───── Material provided ─────

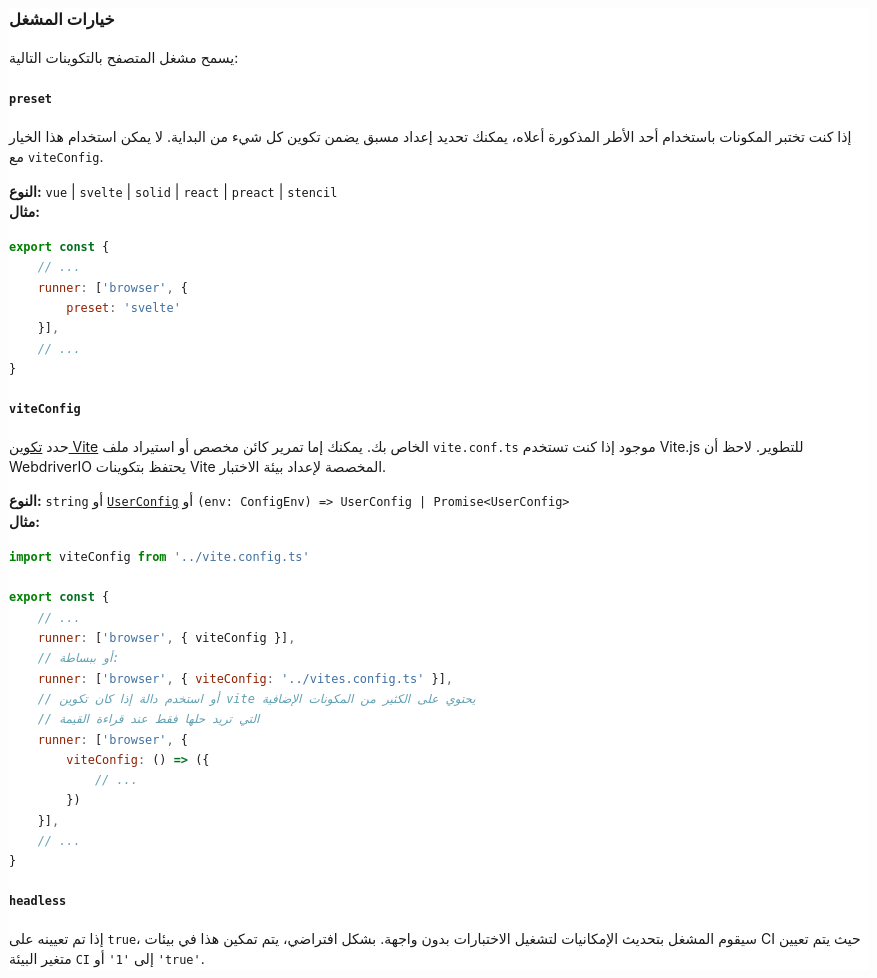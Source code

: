 ### خيارات المشغل

يسمح مشغل المتصفح بالتكوينات التالية:

#### `preset`

إذا كنت تختبر المكونات باستخدام أحد الأطر المذكورة أعلاه، يمكنك تحديد إعداد مسبق يضمن تكوين كل شيء من البداية. لا يمكن استخدام هذا الخيار مع `viteConfig`.

__النوع:__ `vue` | `svelte` | `solid` | `react` | `preact` | `stencil`<br />
__مثال:__

```js title="wdio.conf.js"
export const {
    // ...
    runner: ['browser', {
        preset: 'svelte'
    }],
    // ...
}
```

#### `viteConfig`

حدد [تكوين Vite](https://vitejs.dev/config/) الخاص بك. يمكنك إما تمرير كائن مخصص أو استيراد ملف `vite.conf.ts` موجود إذا كنت تستخدم Vite.js للتطوير. لاحظ أن WebdriverIO يحتفظ بتكوينات Vite المخصصة لإعداد بيئة الاختبار.

__النوع:__ `string` أو [`UserConfig`](https://github.com/vitejs/vite/blob/52e64eb43287d241f3fd547c332e16bd9e301e95/packages/vite/src/node/config.ts#L119-L272) أو `(env: ConfigEnv) => UserConfig | Promise<UserConfig>`<br />
__مثال:__

```js title="wdio.conf.ts"
import viteConfig from '../vite.config.ts'

export const {
    // ...
    runner: ['browser', { viteConfig }],
    // أو ببساطة:
    runner: ['browser', { viteConfig: '../vites.config.ts' }],
    // أو استخدم دالة إذا كان تكوين vite يحتوي على الكثير من المكونات الإضافية
    // التي تريد حلها فقط عند قراءة القيمة
    runner: ['browser', {
        viteConfig: () => ({
            // ...
        })
    }],
    // ...
}
```

#### `headless`

إذا تم تعيينه على `true`، سيقوم المشغل بتحديث الإمكانيات لتشغيل الاختبارات بدون واجهة. بشكل افتراضي، يتم تمكين هذا في بيئات CI حيث يتم تعيين متغير البيئة `CI` إلى `'1'` أو `'true'`.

─────

- Work item: What lines in the data hold the word "يمكنك"? Return them.

- Task solution:
إذا كنت تختبر المكونات باستخدام أحد الأطر المذكورة أعلاه، يمكنك تحديد إعداد مسبق يضمن تكوين كل شيء من البداية. لا يمكن استخدام هذا الخيار مع `viteConfig`.
حدد [تكوين Vite](https://vitejs.dev/config/) الخاص بك. يمكنك إما تمرير كائن مخصص أو استيراد ملف `vite.conf.ts` موجود إذا كنت تستخدم Vite.js للتطوير. لاحظ أن WebdriverIO يحتفظ بتكوينات Vite المخصصة لإعداد بيئة الاختبار.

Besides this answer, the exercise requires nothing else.